[Records from a collection]
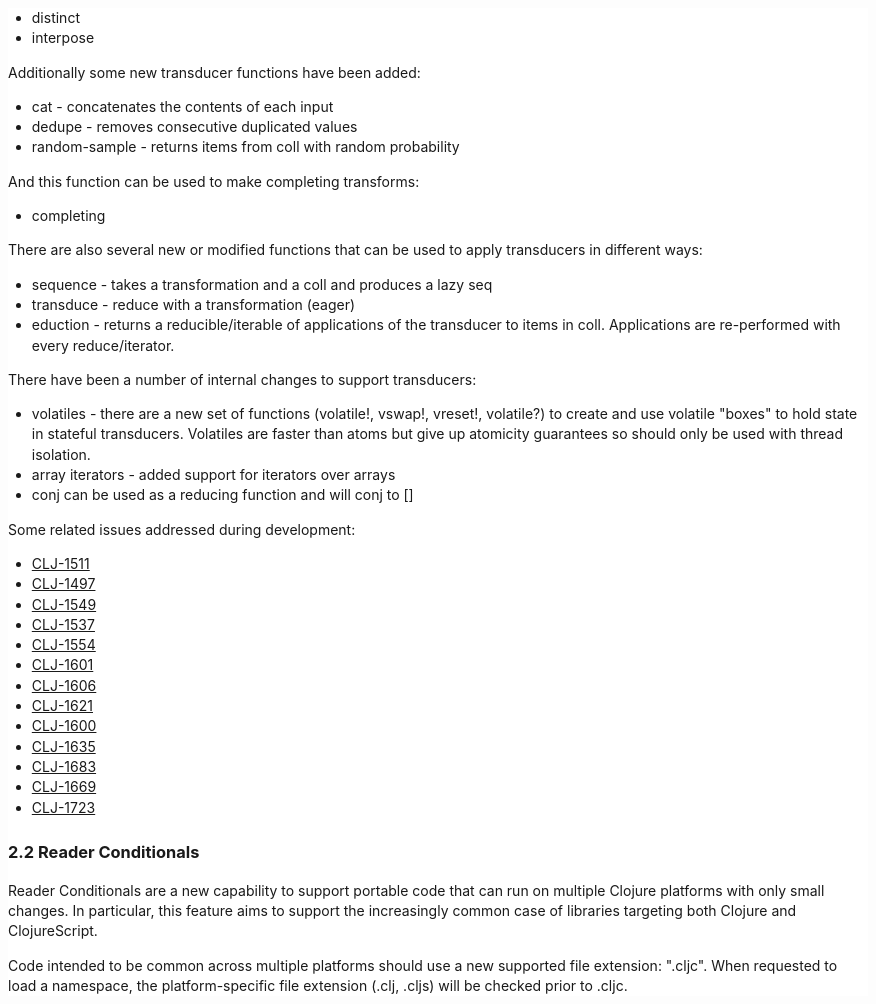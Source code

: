 * distinct
* interpose

Additionally some new transducer functions have been added:

* cat - concatenates the contents of each input
* dedupe - removes consecutive duplicated values
* random-sample - returns items from coll with random probability

And this function can be used to make completing transforms:

* completing

There are also several new or modified functions that can be used to apply
transducers in different ways:

* sequence - takes a transformation and a coll and produces a lazy seq
* transduce - reduce with a transformation (eager)
* eduction - returns a reducible/iterable of applications of the transducer to items in coll. Applications are re-performed with every reduce/iterator.

There have been a number of internal changes to support transducers:

* volatiles - there are a new set of functions (volatile!, vswap!, vreset!, volatile?) to create and use volatile "boxes" to hold state in stateful transducers. Volatiles are faster than atoms but give up atomicity guarantees so should only be used with thread isolation.
* array iterators - added support for iterators over arrays
* conj can be used as a reducing function and will conj to []

Some related issues addressed during development:
* [CLJ-1511](http://dev.clojure.org/jira/browse/CLJ-1511)
* [CLJ-1497](http://dev.clojure.org/jira/browse/CLJ-1497)
* [CLJ-1549](http://dev.clojure.org/jira/browse/CLJ-1549)
* [CLJ-1537](http://dev.clojure.org/jira/browse/CLJ-1537)
* [CLJ-1554](http://dev.clojure.org/jira/browse/CLJ-1554)
* [CLJ-1601](http://dev.clojure.org/jira/browse/CLJ-1601)
* [CLJ-1606](http://dev.clojure.org/jira/browse/CLJ-1606)
* [CLJ-1621](http://dev.clojure.org/jira/browse/CLJ-1621)
* [CLJ-1600](http://dev.clojure.org/jira/browse/CLJ-1600)
* [CLJ-1635](http://dev.clojure.org/jira/browse/CLJ-1635)
* [CLJ-1683](http://dev.clojure.org/jira/browse/CLJ-1683)
* [CLJ-1669](http://dev.clojure.org/jira/browse/CLJ-1669)
* [CLJ-1723](http://dev.clojure.org/jira/browse/CLJ-1723)

### 2.2 Reader Conditionals

Reader Conditionals are a new capability to support portable code that
can run on multiple Clojure platforms with only small changes. In
particular, this feature aims to support the increasingly common case
of libraries targeting both Clojure and ClojureScript.

Code intended to be common across multiple platforms should use a new
supported file extension: ".cljc". When requested to load a namespace,
the platform-specific file extension (.clj, .cljs) will be checked
prior to .cljc.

### Task brief
The answer must be the lines from the first one in the records through the line containing "will conj to []", copied exactly, with no pictures.

### Result for this exercise
Source code

: * distinct
* interpose

Additionally some new transducer functions have been added:

* cat - concatenates the contents of each input
* dedupe - removes consecutive duplicated values
* random-sample - returns items from coll with random probability

And this function can be used to make completing transforms:

* completing

There are also several new or modified functions that can be used to apply
transducers in different ways:

* sequence - takes a transformation and a coll and produces a lazy seq
* transduce - reduce with a transformation (eager)
* eduction - returns a reducible/iterable of applications of the transducer to items in coll. Applications are re-performed with every reduce/iterator.

There have been a number of internal changes to support transducers:

* volatiles - there are a new set of functions (volatile!, vswap!, vreset!, volatile?) to create and use volatile "boxes" to hold state in stateful transducers. Volatiles are faster than atoms but give up atomicity guarantees so should only be used with thread isolation.
* array iterators - added support for iterators over arrays
* conj can be used as a reducing function and will conj to []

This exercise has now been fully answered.